Noah Centineo plays an unorthodox young C.I.A. lawyer in this spy heist.

7 November 20223 min read

Although a high-stakes international spy mission may not be where you expect to see affable rom-com darling Noah Centineo, he brings the same undeniable charm to his latest project, The Recruit. In fact, for the first-time executive producer and star, the role of Owen Hendricks, a young lawyer who has just started work at the C.I.A., couldn’t have felt like a better fit: “I read the pilot and my initial reaction was, How did this person write me into a script without my permission? And I called my team and I said, Who gave this guy permission to put me into a TV show?

The eight-episode series, written and created by Alexi Hawley (The Rookie) and executive produced and partly directed by Doug Liman (The Bourne Identity), follows the journey of three recent law school graduates, Owen, his ex-girlfriend Hannah (Fivel Stewart) and Terrance (Daniel Quincy Annoh). While Hannah and Terrance have taken more cushy, stable positions at “the firm” and the Department of Treasury, Owen sets out to work for the General Counsel’s Office of the C.I.A, where his own coworker tells him to get out “before the ink dries on your paperwork.” One day, while he is sorting through graymail, which is correspondence from people the rest of the office refer to as “the crazies,” Owen comes face to face with a substantiated threat from a former asset, a C.I.A. informant named Maxine Meladze (Laura Haddock). Thus begins an international heist with high-stakes consequences. 

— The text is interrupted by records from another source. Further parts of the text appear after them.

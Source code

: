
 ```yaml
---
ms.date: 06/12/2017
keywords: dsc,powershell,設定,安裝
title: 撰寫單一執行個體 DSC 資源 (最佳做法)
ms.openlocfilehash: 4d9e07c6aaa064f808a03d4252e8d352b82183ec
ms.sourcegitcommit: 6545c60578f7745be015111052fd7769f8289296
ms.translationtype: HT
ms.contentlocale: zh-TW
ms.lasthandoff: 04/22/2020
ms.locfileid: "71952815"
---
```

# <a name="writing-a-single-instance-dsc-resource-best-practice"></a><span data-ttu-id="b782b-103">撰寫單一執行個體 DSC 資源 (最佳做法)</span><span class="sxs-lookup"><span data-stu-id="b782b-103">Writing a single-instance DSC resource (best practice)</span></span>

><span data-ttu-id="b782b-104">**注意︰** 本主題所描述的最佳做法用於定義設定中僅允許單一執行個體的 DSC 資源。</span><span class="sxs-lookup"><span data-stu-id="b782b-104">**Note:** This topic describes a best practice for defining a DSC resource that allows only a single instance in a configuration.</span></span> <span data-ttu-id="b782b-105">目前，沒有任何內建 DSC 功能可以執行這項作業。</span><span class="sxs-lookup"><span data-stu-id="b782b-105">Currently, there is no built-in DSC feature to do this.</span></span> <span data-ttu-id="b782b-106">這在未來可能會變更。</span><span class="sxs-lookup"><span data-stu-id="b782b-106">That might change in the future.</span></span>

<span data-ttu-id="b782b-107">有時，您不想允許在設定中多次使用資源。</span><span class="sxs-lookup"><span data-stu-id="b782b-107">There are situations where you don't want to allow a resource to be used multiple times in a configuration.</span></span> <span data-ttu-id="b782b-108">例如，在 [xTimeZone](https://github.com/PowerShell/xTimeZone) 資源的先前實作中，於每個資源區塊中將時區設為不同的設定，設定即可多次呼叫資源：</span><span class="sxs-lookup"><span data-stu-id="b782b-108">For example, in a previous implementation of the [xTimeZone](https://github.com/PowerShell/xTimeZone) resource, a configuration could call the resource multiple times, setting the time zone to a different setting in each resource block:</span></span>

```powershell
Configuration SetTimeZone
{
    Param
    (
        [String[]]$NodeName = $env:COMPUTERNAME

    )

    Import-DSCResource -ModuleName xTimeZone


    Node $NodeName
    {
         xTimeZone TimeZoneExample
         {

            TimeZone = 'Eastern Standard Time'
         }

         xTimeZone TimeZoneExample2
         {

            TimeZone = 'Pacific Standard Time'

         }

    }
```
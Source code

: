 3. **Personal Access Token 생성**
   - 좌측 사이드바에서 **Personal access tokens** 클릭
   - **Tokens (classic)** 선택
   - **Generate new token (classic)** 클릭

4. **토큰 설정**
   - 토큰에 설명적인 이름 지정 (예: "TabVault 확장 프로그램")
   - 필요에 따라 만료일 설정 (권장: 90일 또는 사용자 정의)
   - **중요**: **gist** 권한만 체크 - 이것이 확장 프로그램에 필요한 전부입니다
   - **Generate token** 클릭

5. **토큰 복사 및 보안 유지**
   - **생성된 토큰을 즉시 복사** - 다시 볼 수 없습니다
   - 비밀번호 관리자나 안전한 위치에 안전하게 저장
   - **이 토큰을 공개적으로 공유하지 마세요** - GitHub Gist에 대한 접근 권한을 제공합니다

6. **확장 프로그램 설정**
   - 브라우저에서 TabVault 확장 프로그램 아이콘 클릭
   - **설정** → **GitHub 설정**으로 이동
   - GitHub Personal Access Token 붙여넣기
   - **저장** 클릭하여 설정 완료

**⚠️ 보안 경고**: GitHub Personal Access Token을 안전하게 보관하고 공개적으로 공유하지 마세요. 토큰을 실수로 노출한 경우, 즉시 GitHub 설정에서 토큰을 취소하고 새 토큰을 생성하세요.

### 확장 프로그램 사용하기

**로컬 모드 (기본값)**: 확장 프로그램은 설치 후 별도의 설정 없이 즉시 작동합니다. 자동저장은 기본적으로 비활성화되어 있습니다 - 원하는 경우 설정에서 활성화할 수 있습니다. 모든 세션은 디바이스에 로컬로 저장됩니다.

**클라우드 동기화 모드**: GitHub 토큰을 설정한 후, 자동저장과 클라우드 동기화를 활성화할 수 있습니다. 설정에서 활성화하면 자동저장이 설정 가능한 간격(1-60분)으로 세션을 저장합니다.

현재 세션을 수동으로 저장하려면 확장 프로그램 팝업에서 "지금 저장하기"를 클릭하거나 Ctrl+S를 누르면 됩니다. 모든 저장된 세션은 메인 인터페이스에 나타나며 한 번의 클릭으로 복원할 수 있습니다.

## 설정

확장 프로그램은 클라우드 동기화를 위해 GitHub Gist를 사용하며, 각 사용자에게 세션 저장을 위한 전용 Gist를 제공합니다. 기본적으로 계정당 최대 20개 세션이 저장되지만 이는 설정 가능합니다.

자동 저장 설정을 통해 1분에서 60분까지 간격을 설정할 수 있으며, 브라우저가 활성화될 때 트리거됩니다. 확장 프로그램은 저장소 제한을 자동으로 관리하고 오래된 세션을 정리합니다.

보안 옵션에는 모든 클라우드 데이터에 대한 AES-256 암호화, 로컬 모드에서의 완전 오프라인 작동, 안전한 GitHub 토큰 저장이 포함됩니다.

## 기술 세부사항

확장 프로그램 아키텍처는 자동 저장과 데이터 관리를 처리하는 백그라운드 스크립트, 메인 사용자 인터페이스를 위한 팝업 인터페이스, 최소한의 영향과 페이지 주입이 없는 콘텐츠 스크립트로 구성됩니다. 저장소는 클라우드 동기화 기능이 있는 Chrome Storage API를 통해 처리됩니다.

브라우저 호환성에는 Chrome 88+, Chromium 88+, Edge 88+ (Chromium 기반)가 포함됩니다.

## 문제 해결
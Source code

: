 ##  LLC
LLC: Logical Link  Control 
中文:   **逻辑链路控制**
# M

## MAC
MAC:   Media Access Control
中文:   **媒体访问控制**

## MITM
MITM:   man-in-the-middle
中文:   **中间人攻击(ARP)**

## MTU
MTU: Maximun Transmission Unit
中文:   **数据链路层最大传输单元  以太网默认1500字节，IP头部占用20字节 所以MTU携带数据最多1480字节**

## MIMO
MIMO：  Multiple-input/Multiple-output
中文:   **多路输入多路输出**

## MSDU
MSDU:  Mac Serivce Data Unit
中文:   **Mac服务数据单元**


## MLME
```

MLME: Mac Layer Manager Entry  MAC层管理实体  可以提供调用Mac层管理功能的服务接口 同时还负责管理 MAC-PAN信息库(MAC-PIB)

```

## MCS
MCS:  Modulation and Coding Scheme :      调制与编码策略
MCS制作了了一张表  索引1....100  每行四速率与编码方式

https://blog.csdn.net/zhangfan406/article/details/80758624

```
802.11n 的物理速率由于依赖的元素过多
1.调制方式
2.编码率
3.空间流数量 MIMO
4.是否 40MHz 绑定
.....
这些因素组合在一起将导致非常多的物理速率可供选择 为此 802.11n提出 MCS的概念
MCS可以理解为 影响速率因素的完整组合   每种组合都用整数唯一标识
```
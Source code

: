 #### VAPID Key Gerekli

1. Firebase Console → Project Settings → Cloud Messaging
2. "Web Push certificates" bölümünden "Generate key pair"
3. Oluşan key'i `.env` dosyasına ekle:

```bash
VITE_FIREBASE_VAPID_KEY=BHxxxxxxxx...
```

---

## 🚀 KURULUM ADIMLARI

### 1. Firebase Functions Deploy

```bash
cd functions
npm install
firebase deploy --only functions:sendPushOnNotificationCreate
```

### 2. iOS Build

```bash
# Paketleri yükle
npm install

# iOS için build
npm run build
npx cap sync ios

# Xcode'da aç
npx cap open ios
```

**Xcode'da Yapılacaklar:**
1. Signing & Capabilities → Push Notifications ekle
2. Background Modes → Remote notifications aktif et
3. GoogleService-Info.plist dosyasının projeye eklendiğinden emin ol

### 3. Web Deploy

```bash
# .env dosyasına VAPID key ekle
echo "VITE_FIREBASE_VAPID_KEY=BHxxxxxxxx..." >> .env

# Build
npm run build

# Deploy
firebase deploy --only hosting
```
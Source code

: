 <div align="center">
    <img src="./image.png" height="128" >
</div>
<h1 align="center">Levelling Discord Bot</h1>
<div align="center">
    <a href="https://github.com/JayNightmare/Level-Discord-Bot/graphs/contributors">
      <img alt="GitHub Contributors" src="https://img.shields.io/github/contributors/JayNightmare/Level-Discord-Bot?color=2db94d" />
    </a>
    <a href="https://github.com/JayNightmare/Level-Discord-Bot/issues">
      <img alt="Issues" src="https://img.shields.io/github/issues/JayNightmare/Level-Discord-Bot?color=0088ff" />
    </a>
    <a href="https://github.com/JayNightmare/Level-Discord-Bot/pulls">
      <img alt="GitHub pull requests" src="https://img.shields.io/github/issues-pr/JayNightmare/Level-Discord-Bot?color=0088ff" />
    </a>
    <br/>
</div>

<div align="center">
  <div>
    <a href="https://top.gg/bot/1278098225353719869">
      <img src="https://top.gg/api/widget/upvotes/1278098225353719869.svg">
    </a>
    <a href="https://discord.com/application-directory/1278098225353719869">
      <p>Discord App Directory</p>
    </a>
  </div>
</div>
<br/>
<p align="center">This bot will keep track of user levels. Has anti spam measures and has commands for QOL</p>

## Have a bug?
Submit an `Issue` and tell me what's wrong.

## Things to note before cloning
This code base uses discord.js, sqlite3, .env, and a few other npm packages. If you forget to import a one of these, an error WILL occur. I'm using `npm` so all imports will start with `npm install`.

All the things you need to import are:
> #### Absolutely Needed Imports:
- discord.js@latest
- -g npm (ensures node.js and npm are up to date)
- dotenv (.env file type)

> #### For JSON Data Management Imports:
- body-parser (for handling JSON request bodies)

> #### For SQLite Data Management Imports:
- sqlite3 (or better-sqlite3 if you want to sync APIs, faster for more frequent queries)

While the series does evoke subterfuge flicks of old, it also offers a fresh perspective, as Hawley describes, “Most spy movies or shows are about a 30-something-year-old guy who’s really good at his job. To bring in this kid who just graduated from law school, who’s way in over his head, who’s super charming and also super willing to jump into the deep end without looking first . . . most people can’t identify with working as a spy or a lawyer for spies, but everybody can identify with being 24 years old and starting down the road towards adulthood.”